Records drawn from a dataset:
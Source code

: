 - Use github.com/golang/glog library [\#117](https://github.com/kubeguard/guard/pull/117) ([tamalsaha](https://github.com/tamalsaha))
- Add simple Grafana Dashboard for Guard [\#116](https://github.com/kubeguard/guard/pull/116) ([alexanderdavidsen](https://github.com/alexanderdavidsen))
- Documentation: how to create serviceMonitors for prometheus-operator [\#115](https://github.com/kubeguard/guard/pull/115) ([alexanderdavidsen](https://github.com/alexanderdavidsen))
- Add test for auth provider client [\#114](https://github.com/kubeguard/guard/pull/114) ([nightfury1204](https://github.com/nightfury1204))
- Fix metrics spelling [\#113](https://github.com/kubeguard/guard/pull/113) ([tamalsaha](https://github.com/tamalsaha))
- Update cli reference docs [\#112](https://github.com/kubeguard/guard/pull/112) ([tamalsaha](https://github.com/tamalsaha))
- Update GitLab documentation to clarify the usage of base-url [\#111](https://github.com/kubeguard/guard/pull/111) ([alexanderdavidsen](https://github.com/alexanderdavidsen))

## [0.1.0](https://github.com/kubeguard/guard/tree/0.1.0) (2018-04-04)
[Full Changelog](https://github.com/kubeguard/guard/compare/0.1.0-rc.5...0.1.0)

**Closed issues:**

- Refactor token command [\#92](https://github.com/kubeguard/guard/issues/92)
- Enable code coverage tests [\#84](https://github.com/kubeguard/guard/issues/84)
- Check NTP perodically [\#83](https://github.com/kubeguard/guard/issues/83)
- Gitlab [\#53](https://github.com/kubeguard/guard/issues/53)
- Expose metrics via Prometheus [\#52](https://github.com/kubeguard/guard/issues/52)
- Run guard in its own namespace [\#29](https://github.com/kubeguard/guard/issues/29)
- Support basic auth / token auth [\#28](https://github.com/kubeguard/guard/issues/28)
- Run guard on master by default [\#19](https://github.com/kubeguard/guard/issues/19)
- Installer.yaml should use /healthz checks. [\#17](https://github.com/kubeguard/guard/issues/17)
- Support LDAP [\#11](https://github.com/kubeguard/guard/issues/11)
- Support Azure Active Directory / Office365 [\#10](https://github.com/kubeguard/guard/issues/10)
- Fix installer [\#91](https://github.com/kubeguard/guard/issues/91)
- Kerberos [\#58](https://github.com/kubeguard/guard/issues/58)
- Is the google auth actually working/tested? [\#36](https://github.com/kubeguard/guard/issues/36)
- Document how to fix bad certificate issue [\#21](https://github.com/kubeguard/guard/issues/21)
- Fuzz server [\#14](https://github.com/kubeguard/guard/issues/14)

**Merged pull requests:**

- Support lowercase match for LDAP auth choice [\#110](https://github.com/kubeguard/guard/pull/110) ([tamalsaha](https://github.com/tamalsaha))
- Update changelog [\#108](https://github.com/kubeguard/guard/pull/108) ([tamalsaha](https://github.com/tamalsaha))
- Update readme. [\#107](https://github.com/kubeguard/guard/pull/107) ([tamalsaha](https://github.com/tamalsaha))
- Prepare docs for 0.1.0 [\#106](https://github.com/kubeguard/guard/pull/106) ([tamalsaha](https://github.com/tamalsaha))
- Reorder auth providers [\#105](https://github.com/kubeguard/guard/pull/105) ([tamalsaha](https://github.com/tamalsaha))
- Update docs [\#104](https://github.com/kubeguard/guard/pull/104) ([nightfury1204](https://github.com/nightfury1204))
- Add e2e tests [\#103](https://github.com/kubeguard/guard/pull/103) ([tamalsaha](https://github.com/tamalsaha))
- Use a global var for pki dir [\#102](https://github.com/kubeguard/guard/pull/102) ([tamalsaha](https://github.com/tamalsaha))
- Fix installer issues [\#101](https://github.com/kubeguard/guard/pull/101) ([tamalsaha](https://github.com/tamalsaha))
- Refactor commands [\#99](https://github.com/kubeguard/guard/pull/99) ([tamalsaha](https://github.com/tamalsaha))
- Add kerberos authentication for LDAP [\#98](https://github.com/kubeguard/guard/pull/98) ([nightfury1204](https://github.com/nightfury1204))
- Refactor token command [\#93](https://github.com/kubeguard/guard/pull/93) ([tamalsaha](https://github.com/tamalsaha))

# [Your assignment]
Going through the entries above, show each line that contains "metrics".

# [Written response]
- Fix metrics spelling [\#113](https://github.com/kubeguard/guard/pull/113) ([tamalsaha](https://github.com/tamalsaha))
- Expose metrics via Prometheus [\#52](https://github.com/kubeguard/guard/issues/52)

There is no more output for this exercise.